> **Required action**
Below are records; transcribe only the line with "individual - individual" and those after it, through the last line, without any change.

> **Data**
_ _ _ _
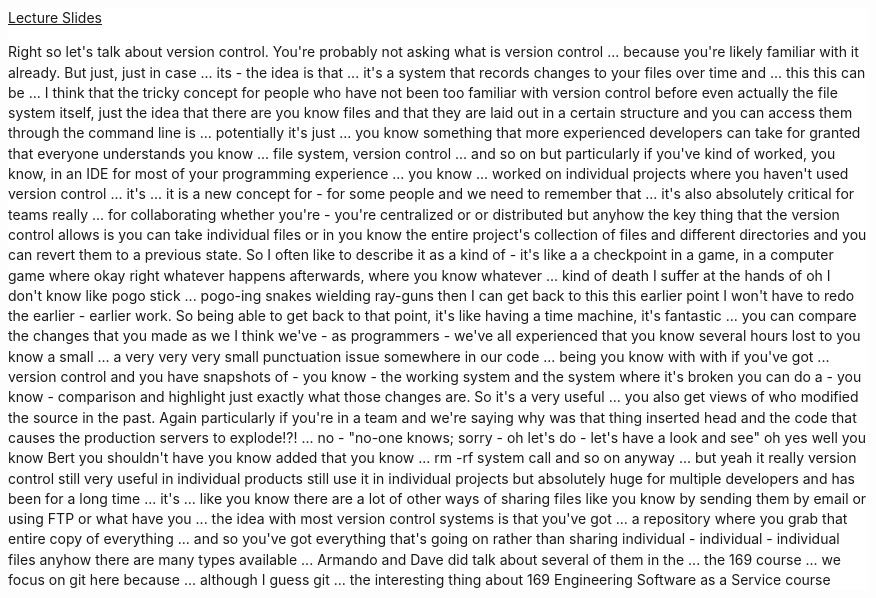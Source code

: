 <a href=https://edge.edx.org/assets/courseware/v1/efd182fa200b2b8f7a6c588f16f40b4c/asset-v1:AgileVentures+AV102+Spring_2017+type@asset+block/2.4-_Version_control_systems_-_introduction_.pdf>Lecture Slides</a>

Right so let's talk about version control. You're probably not asking
what is version control ... because you're likely familiar with it already.
But just, just in case ... its - the idea is that ...
it's a system that records changes to your files over time
and ... this this can be ... I think that the tricky concept
for people who have not been too familiar with version control before even
actually the file system itself, just the idea that there are
you know files and that they are laid out in a certain structure and you can access them through the
command line
is ... potentially it's just ... you know something that
more experienced developers can take for granted that everyone understands you
know ...
file system, version control ... and so on but particularly if
you've kind of worked, you know, in an IDE
for most of your programming experience ... you know ... worked on individual projects
where you haven't used version control
... it's ... it is a new concept for - for some people and we need to remember that
... it's also absolutely critical for teams
really ... for collaborating whether you're - you're centralized or
or distributed but anyhow the key thing that the version control allows is
you can take individual files or in you know
the entire project's collection of files and different directories and you can revert them to
a previous state.
So I often like to describe it as a kind of - it's like a a checkpoint
in a game, in a computer game where okay right whatever happens afterwards, where you know
whatever
... kind of death I suffer at the hands of oh I don't know
like pogo stick ... pogo-ing snakes wielding ray-guns
then I can get back to this this earlier point I won't have to redo the
earlier -
earlier work. So being able to get back to that point, it's like having a time machine,
it's fantastic ...
you can compare the changes that you made as we
I think we've - as programmers - we've all experienced that
you know several hours lost to you know a small
... a very very very small punctuation issue somewhere in our code
... being you know with with if you've got ...
version control and you have snapshots of - you know - the working system and the
system
where it's broken you can do a - you know - comparison and highlight just exactly
what those changes are. So it's a
very useful ... you also get views of who modified the source
in the past. Again particularly if you're in a team and we're saying why was that thing inserted
head and the code that causes the production servers to explode!?!
... no - "no-one knows; sorry - oh let's do - let's have a look and see" oh yes well
you know Bert you shouldn't have you know added that
you know ... rm -rf system call and so on anyway ...
but yeah it really version control still very useful
in individual products still use it in individual projects but absolutely huge
for multiple developers and has been for a long time ...
it's ... like you know there are a lot of other ways of sharing
files like you know by sending them by email or using FTP
or what have you ... the idea with most version control systems is that you've got
... a repository where you grab that entire copy of everything
... and so you've got everything that's going on rather than sharing individual -
individual - individual files anyhow there are many types available
... Armando and Dave did talk about several of them in the ...
the 169 course ... we focus on git here because ...
although I guess git ... the interesting thing about 169 Engineering Software as a Service course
_ _ _ _
> **Response to this task**
individual - individual files anyhow there are many types available
... Armando and Dave did talk about several of them in the ...
the 169 course ... we focus on git here because ...
although I guess git ... the interesting thing about 169 Engineering Software as a Service course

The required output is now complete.